Republicans: Will they stick with Trump?
“A torrent of impeachment developments has triggered a reckoning in the Republican Party,” said Robert Costa and Philip Rucker in The Washington Post. In the halls of Congress, GOP senators can be spotted sharing “hushed conversations about constitutional and moral considerations” over President Trump’s conduct, knowing that giving public voice to such concerns could cost them their seats. The president’s “command over the Republican base is uncontested,” and he has proved more than willing to visit his wrath upon any Republican who gets out of line. Still, with troubling new revelations coming daily, Republicans are left to offer little aside from “silence, shrugged shoulders, or pained defenses.” They will likely retreat to the rationale Tucker Carlson provided last week, said Oliver Darcy in CNN.com.
In an op-ed published in the Daily Caller, the Fox News host conceded that Trump’s pressure on Ukraine’s president to investigate Joe Biden “was wrong,” but contended that “it’s hard to argue” that Trump’s conduct rose “to the level of an impeachable offense.”
There is a very sensible reason why Republicans are loath to buck Trump, said Daniel McCarthy in Spectator.us.

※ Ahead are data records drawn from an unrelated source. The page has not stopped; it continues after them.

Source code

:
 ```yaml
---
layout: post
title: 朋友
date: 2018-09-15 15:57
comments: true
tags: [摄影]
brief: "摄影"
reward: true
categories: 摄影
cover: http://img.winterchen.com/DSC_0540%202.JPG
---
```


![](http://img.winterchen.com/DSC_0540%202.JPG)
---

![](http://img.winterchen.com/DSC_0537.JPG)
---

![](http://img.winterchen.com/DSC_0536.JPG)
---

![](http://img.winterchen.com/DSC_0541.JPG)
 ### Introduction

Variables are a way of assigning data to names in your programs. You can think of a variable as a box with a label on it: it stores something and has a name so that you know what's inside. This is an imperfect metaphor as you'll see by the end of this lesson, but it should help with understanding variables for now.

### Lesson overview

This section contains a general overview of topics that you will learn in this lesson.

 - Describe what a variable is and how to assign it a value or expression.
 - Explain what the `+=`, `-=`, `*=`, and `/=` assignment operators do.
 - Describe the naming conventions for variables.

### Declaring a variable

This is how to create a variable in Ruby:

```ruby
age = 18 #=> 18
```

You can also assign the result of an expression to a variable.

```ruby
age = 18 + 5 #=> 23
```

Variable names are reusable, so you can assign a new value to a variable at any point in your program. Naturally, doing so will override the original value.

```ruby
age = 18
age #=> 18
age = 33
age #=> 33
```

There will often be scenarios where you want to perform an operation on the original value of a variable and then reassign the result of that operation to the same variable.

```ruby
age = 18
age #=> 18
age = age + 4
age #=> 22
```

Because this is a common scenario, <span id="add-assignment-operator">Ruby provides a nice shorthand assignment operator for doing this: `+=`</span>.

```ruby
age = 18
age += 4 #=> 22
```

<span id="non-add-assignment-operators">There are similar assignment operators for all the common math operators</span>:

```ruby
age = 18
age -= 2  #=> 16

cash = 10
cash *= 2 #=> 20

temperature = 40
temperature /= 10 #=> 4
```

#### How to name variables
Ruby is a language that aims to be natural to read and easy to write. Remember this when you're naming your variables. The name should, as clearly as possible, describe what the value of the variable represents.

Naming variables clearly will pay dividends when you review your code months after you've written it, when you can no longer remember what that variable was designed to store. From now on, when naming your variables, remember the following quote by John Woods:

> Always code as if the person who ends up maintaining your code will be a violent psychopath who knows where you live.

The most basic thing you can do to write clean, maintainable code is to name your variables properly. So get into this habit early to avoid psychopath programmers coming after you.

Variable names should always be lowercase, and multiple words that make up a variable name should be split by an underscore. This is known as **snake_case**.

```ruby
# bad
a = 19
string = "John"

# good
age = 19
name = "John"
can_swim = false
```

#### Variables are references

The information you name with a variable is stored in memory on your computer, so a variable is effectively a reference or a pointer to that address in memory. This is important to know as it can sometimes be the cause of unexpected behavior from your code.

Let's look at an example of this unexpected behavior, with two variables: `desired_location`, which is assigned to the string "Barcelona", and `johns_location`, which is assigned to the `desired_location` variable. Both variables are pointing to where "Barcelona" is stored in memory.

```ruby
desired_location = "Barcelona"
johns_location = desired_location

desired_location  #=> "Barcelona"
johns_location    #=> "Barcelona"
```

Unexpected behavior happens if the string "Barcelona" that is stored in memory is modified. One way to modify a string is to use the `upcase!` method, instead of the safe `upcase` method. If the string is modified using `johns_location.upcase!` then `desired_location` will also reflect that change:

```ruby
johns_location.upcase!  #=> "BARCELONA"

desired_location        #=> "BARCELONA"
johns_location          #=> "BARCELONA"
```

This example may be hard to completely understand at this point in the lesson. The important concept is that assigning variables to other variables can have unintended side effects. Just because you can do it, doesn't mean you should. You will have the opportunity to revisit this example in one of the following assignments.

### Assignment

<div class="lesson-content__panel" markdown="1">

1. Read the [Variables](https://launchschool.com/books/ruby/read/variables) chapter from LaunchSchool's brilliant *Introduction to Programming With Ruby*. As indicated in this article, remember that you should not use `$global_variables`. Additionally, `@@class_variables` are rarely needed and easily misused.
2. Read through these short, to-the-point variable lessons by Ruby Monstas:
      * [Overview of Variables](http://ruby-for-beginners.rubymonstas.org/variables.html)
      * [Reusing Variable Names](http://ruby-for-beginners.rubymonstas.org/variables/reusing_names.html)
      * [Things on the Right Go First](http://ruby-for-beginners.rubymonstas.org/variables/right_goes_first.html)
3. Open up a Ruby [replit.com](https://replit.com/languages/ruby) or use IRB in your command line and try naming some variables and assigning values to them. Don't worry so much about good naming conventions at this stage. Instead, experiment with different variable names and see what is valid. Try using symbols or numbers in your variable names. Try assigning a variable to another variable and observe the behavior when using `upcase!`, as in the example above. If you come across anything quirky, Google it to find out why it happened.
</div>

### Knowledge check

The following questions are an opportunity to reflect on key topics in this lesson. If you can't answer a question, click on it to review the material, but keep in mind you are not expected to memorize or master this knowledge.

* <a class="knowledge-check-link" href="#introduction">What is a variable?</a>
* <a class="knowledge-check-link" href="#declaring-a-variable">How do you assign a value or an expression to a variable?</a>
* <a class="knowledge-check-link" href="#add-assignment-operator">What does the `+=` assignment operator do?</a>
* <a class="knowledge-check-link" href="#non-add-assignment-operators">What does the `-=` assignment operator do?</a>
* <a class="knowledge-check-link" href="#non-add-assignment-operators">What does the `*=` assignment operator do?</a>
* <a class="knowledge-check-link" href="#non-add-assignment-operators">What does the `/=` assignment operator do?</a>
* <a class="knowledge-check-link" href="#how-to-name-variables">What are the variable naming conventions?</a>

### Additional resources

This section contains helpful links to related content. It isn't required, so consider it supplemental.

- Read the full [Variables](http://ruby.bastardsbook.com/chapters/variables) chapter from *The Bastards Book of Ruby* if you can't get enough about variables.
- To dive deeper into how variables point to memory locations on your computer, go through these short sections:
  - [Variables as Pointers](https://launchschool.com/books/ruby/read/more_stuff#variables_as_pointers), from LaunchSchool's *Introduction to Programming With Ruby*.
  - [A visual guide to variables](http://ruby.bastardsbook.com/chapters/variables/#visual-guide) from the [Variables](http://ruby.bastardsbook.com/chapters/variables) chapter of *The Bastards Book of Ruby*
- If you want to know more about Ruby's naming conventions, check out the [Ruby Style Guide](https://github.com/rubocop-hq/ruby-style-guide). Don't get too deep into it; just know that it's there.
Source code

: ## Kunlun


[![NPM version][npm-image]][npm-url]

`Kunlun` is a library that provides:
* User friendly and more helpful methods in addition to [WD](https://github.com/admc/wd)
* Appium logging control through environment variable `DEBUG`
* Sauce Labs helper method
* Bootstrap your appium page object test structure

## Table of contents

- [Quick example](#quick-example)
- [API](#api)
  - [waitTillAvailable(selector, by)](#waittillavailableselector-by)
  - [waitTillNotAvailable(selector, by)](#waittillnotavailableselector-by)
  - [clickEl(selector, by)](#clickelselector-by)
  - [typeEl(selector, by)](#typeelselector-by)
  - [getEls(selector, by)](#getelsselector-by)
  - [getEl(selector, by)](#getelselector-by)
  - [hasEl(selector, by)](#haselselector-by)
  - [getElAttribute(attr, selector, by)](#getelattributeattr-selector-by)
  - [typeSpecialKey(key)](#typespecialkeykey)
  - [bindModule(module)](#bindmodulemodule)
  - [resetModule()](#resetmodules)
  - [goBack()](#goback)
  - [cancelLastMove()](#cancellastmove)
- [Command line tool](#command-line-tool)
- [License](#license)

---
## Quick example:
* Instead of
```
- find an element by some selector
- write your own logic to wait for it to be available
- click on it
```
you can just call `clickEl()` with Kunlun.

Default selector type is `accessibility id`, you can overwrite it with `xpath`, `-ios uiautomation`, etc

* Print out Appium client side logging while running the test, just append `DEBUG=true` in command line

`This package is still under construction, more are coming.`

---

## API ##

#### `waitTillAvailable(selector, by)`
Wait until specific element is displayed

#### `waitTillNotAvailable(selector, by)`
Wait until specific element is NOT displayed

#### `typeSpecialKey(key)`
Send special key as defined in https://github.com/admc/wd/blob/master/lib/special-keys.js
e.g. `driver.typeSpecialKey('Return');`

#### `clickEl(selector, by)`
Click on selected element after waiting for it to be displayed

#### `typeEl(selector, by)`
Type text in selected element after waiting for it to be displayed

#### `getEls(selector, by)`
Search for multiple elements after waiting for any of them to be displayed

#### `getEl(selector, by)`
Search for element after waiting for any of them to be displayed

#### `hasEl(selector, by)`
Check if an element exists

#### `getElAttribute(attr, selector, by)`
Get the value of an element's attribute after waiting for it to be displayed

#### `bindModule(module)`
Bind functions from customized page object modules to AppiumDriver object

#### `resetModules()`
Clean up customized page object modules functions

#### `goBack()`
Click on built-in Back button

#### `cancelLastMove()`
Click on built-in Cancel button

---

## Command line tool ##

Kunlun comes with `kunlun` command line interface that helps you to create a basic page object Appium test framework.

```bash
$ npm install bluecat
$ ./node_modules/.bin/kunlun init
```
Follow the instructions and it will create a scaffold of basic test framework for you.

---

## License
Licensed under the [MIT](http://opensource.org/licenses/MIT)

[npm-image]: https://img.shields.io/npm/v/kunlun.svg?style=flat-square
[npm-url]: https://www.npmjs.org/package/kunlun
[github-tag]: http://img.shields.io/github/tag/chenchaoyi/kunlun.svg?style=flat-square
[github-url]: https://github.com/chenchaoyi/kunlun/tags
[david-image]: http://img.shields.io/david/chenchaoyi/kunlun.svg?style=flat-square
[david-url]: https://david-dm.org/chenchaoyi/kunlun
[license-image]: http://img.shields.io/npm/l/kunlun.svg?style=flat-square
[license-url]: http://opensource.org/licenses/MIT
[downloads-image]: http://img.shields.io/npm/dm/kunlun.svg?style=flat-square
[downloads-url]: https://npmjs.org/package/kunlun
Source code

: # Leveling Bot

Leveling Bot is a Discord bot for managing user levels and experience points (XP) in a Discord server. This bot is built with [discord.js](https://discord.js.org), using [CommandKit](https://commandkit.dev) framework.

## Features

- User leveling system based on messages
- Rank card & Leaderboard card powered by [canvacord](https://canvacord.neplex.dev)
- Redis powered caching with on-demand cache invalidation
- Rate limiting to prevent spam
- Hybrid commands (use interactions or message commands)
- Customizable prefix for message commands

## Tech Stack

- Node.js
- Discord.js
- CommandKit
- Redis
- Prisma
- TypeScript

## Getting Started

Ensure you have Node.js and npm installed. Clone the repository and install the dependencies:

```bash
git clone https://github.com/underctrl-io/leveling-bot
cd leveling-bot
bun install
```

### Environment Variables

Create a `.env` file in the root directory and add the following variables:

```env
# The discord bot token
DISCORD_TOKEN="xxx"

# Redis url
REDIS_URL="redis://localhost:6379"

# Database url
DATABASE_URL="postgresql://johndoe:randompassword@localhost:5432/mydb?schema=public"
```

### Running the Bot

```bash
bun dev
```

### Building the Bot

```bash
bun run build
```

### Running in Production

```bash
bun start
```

They can’t win a presidential election without him. The country’s demographic and cultural changes have made orthodox, Reagan/Bush conservatism unpopular; Rust Belt states can’t be won by a Republican promising free trade and pro–Big Business policies. Trump’s angry populism put states like Wisconsin, Michigan, and Pennsylvania in play. When Trump is gone, Republicans will have to reinvent themselves again—and they currently have no idea how to do it.
In the short term, Republicans are “unlikely to turn on Trump,” said Lee Drutman in Five ThirtyEight.com. He “defines the Republican Party brand as president, so if Trump is unpopular, the Republican Party is unpopular.” But the calculus could change if they fear a severely damaged Trump will cost the GOP not only the White House in 2020 but also the Senate. Look for a single “bold leader” from the GOP to stand up and signal to the rest of the herd that it’s OK to stop “defending Trump” for what’s “increasingly indefensible.” It can’t be a moderate, like Sen. Mitt Romney, but a rank-and-file Republican senator who is up for re-election in a solidly red state— someone like Sen. Bill Cassidy from Louisiana or Sen. Jim Inhofe from Oklahoma. “If they waver, that will signal that Trump’s days are numbered.”